確かに、隣は無人だった。草が膝の高さまで伸び、瓦が数枚、庭に落ちたままになっている。周囲の家とは明らかに違う、放棄されたものだけが持つ独特の静けさがあった。
雨戸は、わずかに開いていた。
Aさんが言った通り、ほんの数センチ。私はしばらく、その隙間を見ていた。光が奥を照らしている。雨戸、ガラス戸、廊下、そして——
覗き込まなかった。
なぜそうしなかったのか、今でもうまく説明できない。ただ、覗き込んではいけないと思った。何かが、そう言っていた。
その時、背中に視線を感じた。
振り返った。Aさんのベランダは静かで、他の部屋にも人の気配はなかった。誰もいない。だが、見られている感覚は消えなかった。消えるどころか——
私は歩き出した。途中から、走っていた。
アパートから離れて、大通りに出て、初めて立ち止まった。息が切れていた。七月の昼間で、気温は三十度を超えていた。それなのに、背中だけが寒かった。
取材を終えて、三ヶ月が経った。
Aさんは今も同じ場所に住んでいる。「慣れましたか」と尋ねると、少し考えてから答えた。
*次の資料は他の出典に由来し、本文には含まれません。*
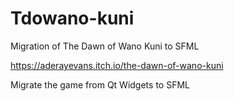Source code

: # Tdowano-kuni
Migration of The Dawn of Wano Kuni to SFML

https://aderayevans.itch.io/the-dawn-of-wano-kuni

Migrate the game from Qt Widgets to SFML
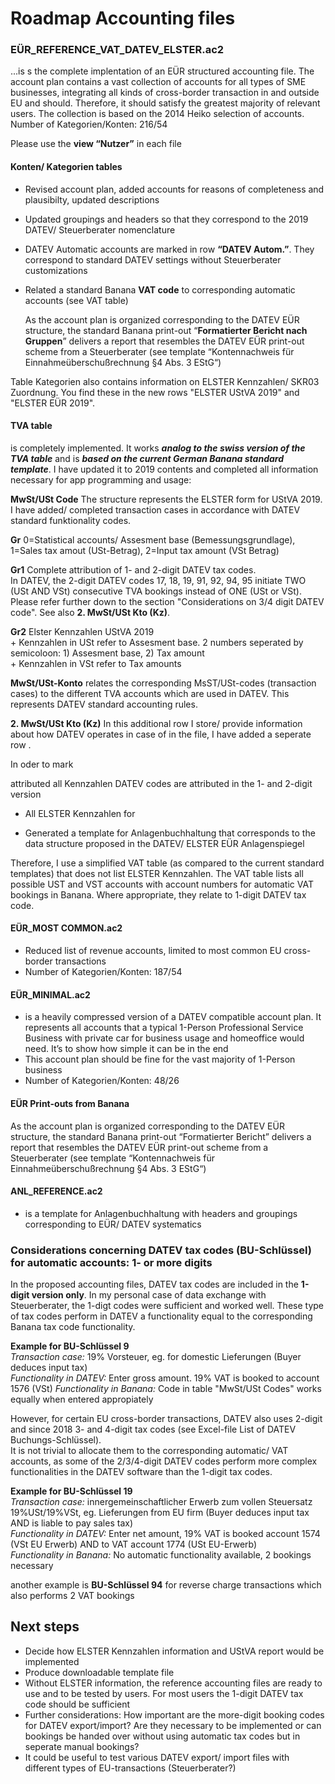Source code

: # Roadmap Accounting files

### EÜR_REFERENCE_VAT_DATEV_ELSTER.ac2
...is s the complete implentation of an EÜR structured accounting file. The account plan contains a vast collection of accounts for all types of SME businesses, integrating all kinds of cross-border transaction in and outside EU and should. Therefore, it should satisfy the greatest majority of relevant users. The collection is based on the 2014 Heiko selection of accounts. Number of Kategorien/Konten: 216/54

Please use the **view “Nutzer”** in each file

#### Konten/ Kategorien tables
* Revised account plan, added accounts for reasons of completeness and plausibilty, updated descriptions
* Updated groupings and headers so that they correspond to the 2019 DATEV/ Steuerberater nomenclature
* DATEV Automatic accounts are marked in row **“DATEV Autom.”**. They correspond to standard DATEV settings without Steuerberater customizations
* Related a standard Banana **VAT code** to corresponding automatic accounts (see VAT table)

    As the account plan is organized corresponding to the DATEV EÜR structure, the standard Banana print-out “**Formatierter Bericht nach Gruppen**” delivers a report that resembles the DATEV EÜR print-out scheme from a Steuerberater (see template “Kontennachweis für Einnahmeüberschußrechnung §4 Abs. 3 EStG“)

Table Kategorien also contains information on ELSTER Kennzahlen/ SKR03 Zuordnung. You find these in the new rows "ELSTER UStVA 2019" and "ELSTER EÜR 2019".


#### TVA table
is completely implemented. It works ***analog to the swiss version of the TVA table*** and is ***based on the current German Banana standard template***. I have updated it to 2019 contents and completed all information necessary for app programming and usage:

**MwSt/USt Code** The structure represents the ELSTER form for UStVA 2019. I have added/ completed transaction cases in accordance with DATEV standard funktionality codes.

**Gr** 0=Statistical accounts/ Assesment base (Bemessungsgrundlage), 1=Sales tax amout (USt-Betrag), 2=Input tax amount (VSt Betrag)

**Gr1** Complete attribution of 1- and 2-digit DATEV tax codes.   
    In DATEV, the 2-digit DATEV codes 17, 18, 19, 91, 92, 94, 95 initiate TWO (USt AND VSt) consecutive TVA bookings instead of ONE (USt or VSt). Please refer further down to the section "Considerations on 3/4 digit DATEV code". See also **2. MwSt/USt Kto (Kz)**.

**Gr2** Elster Kennzahlen UStVA 2019  
    + Kennzahlen in USt refer to Assesment base. 2 numbers seperated by semicoloon: 1) Assesment base, 2) Tax amount   
    + Kennzahlen in VSt refer to Tax amounts

**MwSt/USt-Konto** relates the corresponding MsST/USt-codes (transaction cases) to the different TVA accounts which are used in DATEV. This represents DATEV standard accounting rules.

**2. MwSt/USt Kto (Kz)** In this additional row I store/ provide information about how DATEV operates in case of in the file, I have added a seperate row .


In oder to mark 


attributed all Kennzahlen
DATEV codes are attributed in the 1- and 2-digit version
* All ELSTER Kennzahlen for

* Generated a template for Anlagenbuchhaltung that corresponds to the data structure proposed in the DATEV/ ELSTER EÜR Anlagenspiegel

Therefore, I use a simplified VAT table (as compared to the current standard templates) that does not list ELSTER Kennzahlen. The VAT table lists all possible UST and VST accounts with account numbers for automatic VAT bookings in Banana. Where appropriate, they relate to 1-digit DATEV tax code.


#### EÜR_MOST COMMON.ac2
*	Reduced list of revenue accounts, limited to most common EU cross-border transactions
*	Number of Kategorien/Konten: 187/54

#### EÜR_MINIMAL.ac2
*	is a heavily compressed version of a DATEV compatible account plan. It represents all accounts that a typical 1-Person Professional Service Business with private car for business usage and homeoffice would need. It’s to show how simple it can be in the end
*	This account plan should be fine for the vast majority of 1-Person business
*	Number of Kategorien/Konten: 48/26

#### EÜR Print-outs from Banana
As the account plan is organized corresponding to the DATEV EÜR structure, the standard Banana print-out “Formatierter Bericht” delivers a report that resembles the DATEV EÜR print-out scheme from a Steuerberater (see template “Kontennachweis für Einnahmeüberschußrechnung §4 Abs. 3 EStG“)   

#### ANL_REFERENCE.ac2
*	is a template for Anlagenbuchhaltung with headers and groupings corresponding to EÜR/ DATEV systematics



### Considerations concerning DATEV tax codes (BU-Schlüssel) for automatic accounts: 1- or more digits

In the proposed accounting files, DATEV tax codes are included in the **1-digit version only**. In my personal case of data exchange with Steuerberater, the 1-digt codes were sufficient and worked well. These type of tax codes perform in DATEV a functionality equal to the corresponding Banana tax code functionality.  

**Example for BU-Schlüssel 9**  
*Transaction case:* 19% Vorsteuer, eg. for domestic Lieferungen (Buyer deduces input tax)  
*Functionality in DATEV:* Enter gross amount. 19% VAT is booked to account 1576 (VSt)
*Functionality in Banana:* Code in table "MwSt/USt Codes" works equally when entered appropiately  
 
However, for certain EU cross-border transactions, DATEV also uses 2-digit and since 2018 3- and 4-digit tax codes (see Excel-file List of DATEV Buchungs-Schlüssel).  
It is not trivial to allocate them to the corresponding automatic/ VAT accounts, as some of the 2/3/4-digit DATEV codes perform more complex functionalities in the DATEV software than the 1-digit tax codes. 

**Example for BU-Schlüssel 19**   
*Transaction case:*	innergemeinschaftlicher Erwerb zum vollen Steuersatz 19%USt/19%VSt, eg. Lieferungen from EU firm (Buyer deduces input tax AND is liable to pay sales tax)   
*Functionality in DATEV:* Enter net amount, 19% VAT is booked account 1574 (VSt EU Erwerb) AND to VAT account 1774 (USt EU-Erwerb)  
*Functionality in Banana:* No automatic functionality available, 2 bookings necessary  

another example is **BU-Schlüssel 94** for reverse charge transactions which also performs 2 VAT bookings

## Next steps
* Decide how ELSTER Kennzahlen information and UStVA report would be implemented
* Produce downloadable template file
* Without ELSTER information, the reference accounting files are ready to use and to be tested by users. For most users the 1-digit DATEV tax code should be sufficient
* Further considerations: How important are the more-digit booking codes for DATEV export/import? Are they necessary to be implemented or can bookings be handed over without using automatic tax codes but in seperate manual bookings?
* It could be useful to test various DATEV export/ import files with different types of EU-transactions (Steuerberater?)  
    

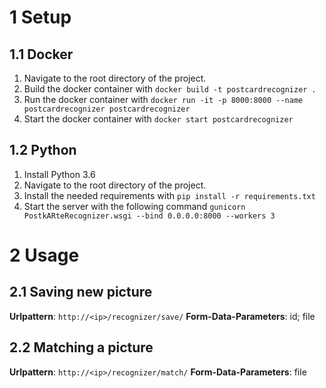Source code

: # 1 Setup
##  1.1 Docker
 1. Navigate to the root directory of the project.
 2. Build the docker container with  `docker build -t postcardrecognizer .`
 3. Run the docker container with `docker run -it -p 8000:8000 --name postcardrecognizer postcardrecognizer`
 4. Start the docker container with  `docker start postcardrecognizer`
## 1.2 Python
 1. Install Python 3.6
 2. Navigate to the root directory of the project.
 3. Install the needed requirements with `pip install -r requirements.txt`
 4. Start the server with the following command `gunicorn PostkARteRecognizer.wsgi --bind 0.0.0.0:8000 --workers 3`
# 2 Usage
## 2.1 Saving new picture
**Urlpattern**: `http://<ip>/recognizer/save/`
**Form-Data-Parameters**: id; file

## 2.2 Matching a picture
**Urlpattern**: `http://<ip>/recognizer/match/`
**Form-Data-Parameters**: file
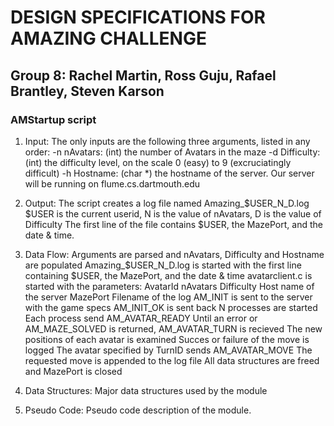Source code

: # DESIGN SPECIFICATIONS FOR AMAZING CHALLENGE
## Group 8: Rachel Martin, Ross Guju, Rafael Brantley, Steven Karson

### AMStartup script
1. Input: The only inputs are the following three arguments, listed in any order:
	-n nAvatars: (int) the number of Avatars in the maze
	-d Difficulty: (int) the difficulty level, on the scale 0 (easy) to 9 (excruciatingly difficult)
	-h Hostname: (char *) the hostname of the server. Our server will be running on flume.cs.dartmouth.edu
2. Output: The script creates a log file named Amazing_$USER_N_D.log
		$USER is the current userid, 
		N is the value of nAvatars,
		D is the value of Difficulty
	The first line of the file contains $USER, the MazePort, and the date & time. 
3. Data Flow: 
	Arguments are parsed and nAvatars, Difficulty and Hostname are populated
	Amazing_$USER_N_D.log is started with the first line containing $USER, the MazePort, and the date & time
	avatarclient.c is started with the parameters:
		AvatarId 
		nAvatars 
		Difficulty 
		Host name of the server
		MazePort 
		Filename of the log 
		AM_INIT is sent to the server with the game specs
			AM_INIT_OK is sent back
		N processes are started
		Each process send AM_AVATAR_READY
		Until an error or AM_MAZE_SOLVED is returned,
			AM_AVATAR_TURN is recieved
			The new positions of each avatar is examined
			Succes or failure of the move is logged
			The avatar specified by TurnID sends AM_AVATAR_MOVE
			The requested move is appended to the log file
		All data structures are freed and MazePort is closed


4. Data Structures: Major data structures used by the module
5. Pseudo Code: Pseudo code description of the module.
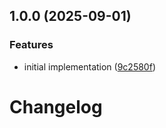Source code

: ## 1.0.0 (2025-09-01)


### Features

* initial implementation ([9c2580f](https://github.com/Neovici/cosmoz-spinner/commit/9c2580ff050dc3cb6df532392af1b49c0adf03f1))

# Changelog
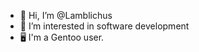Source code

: - 👋 Hi, I’m @Lamblichus
- 👀 I’m interested in software development
- 🖥️ I'm a Gentoo user.

<!---
Lamblichus/Lamblichus is a ✨ special ✨ repository because its `README.md` (this file) appears on your GitHub profile.
You can click the Preview link to take a look at your changes.
--->
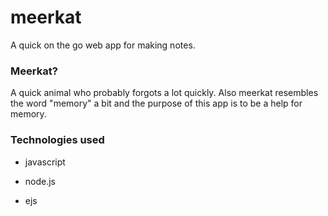 # meerkat
A quick on the go web app for making notes.

### Meerkat?

A quick animal who probably forgots a lot quickly. Also meerkat resembles the word "memory" a bit and the purpose of this app is to be a help for memory.

### Technologies used

* javascript

* node.js
* ejs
「慣れた、というより——諦めた、という方が正しいかもしれません」
「何も起きないんです」と彼女は続けた。「ただ、見られている。覗き込まれている。それだけ」
それだけ。だが、それが終わらない。
この文章を書いている今も、雨上がりの日には少し気になることがある。
視界の端。物陰。廊下の暗がり。
気のせいだと思う。思おうとする。
ただ——
あの日、大通りで立ち止まった時のことを、時々思い出す。
背中の寒さ。息の切れ方。走り出す直前、もう一度だけ振り返りたいという衝動を、どうにか抑えた、あの感覚。
今も、あの衝動が、どこかに残っている。